To request a change in your support order, file a Petition to Modify Support Order. You can obtain a Support Order Modification Kit by calling DCSS (1-800-852-3345, Ext. 4745 or 603-271-4427).

Enforcing an order

Child support orders, whether new or modified, entered on or after January 1, 1994, are subject to immediate income assignment (income withheld directly from the paycheck. Income assignments are handled through DCSS, but you must file for services with DCSS and provide a copy of the order before they will act upon the income assignment.

What can I do if child support is not paid?

It is important to keep accurate records of all support payments you receive.

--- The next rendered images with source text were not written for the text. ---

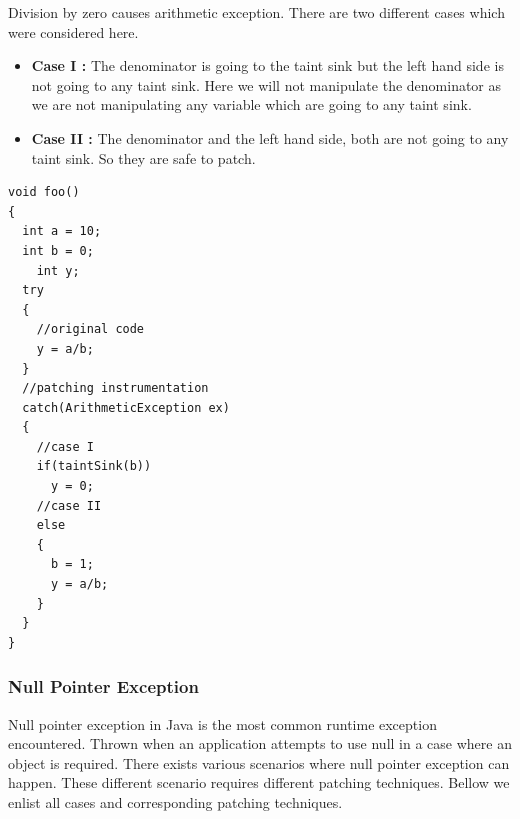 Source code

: \documentclass{sigplanconf}
\begin{document}
Division by zero causes arithmetic exception. There are two different cases which were considered here. 
\begin{itemize}
	\item \textbf{Case I :} The denominator is going to the taint sink but the left hand side is not going to any taint sink. 
	Here we will not manipulate the denominator as we are not manipulating any variable which are going to any taint sink.
	\item \textbf{Case II :} The denominator and the left hand side, both are not going to any taint sink. So they are safe to patch.
\end{itemize}

\lstset{language=Java, caption=arithmetic exception : division-by-zero patching, label=patchingexample2}

\begin{lstlisting}
void foo()
{
  int a = 10;
  int b = 0;
	int y;
  try
  {
    //original code
    y = a/b;
  }
  //patching instrumentation
  catch(ArithmeticException ex)
  {
    //case I
    if(taintSink(b))
      y = 0;
    //case II
    else
    {
      b = 1;
      y = a/b;
    }
  }
}
\end{lstlisting}

\subsubsection{Null Pointer Exception}

Null pointer exception in Java is the most common runtime exception encountered. 
Thrown when an application attempts to use null in a case where an object is
required. There exists various scenarios where null pointer exception can
happen. These different scenario requires different patching techniques. Bellow
we enlist all cases and corresponding patching techniques.
\end{document}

In cases where child support payments have been ordered but are not being made, you can file an application for services with DCSS and/or file a Motion for Contempt. If the non-paying parent is in contempt, the court may do any or all of the following:

  • order payments be made through DCSS (after you get this order, you must apply for services with DCSS if you have not already done so, and send them a copy of the order),
  • order property to be sold,
  • order the non-paying parent to be jailed until support is paid,
  • order the non-paying parent to pay your costs and attorney’s fees,
  • order the employer to deduct the support from the non-paying parent’s paycheck,
  • intercept the absent parent’s tax refund,
  • take other legal steps to get child support.

Just one piece of the process.

Remember that in almost all cases a request for Child Support is made as just one piece of the overall process. Usually, an allocation of parental rights and responsibilities or divorce is the context in which child support is evaluated. Make sure that you carefully consider all of the implications of going forward with any legal action before filing with the Court. Divorce and Parental Rights actions both require the completion of many other kinds of forms, and orders made will have far reaching effect.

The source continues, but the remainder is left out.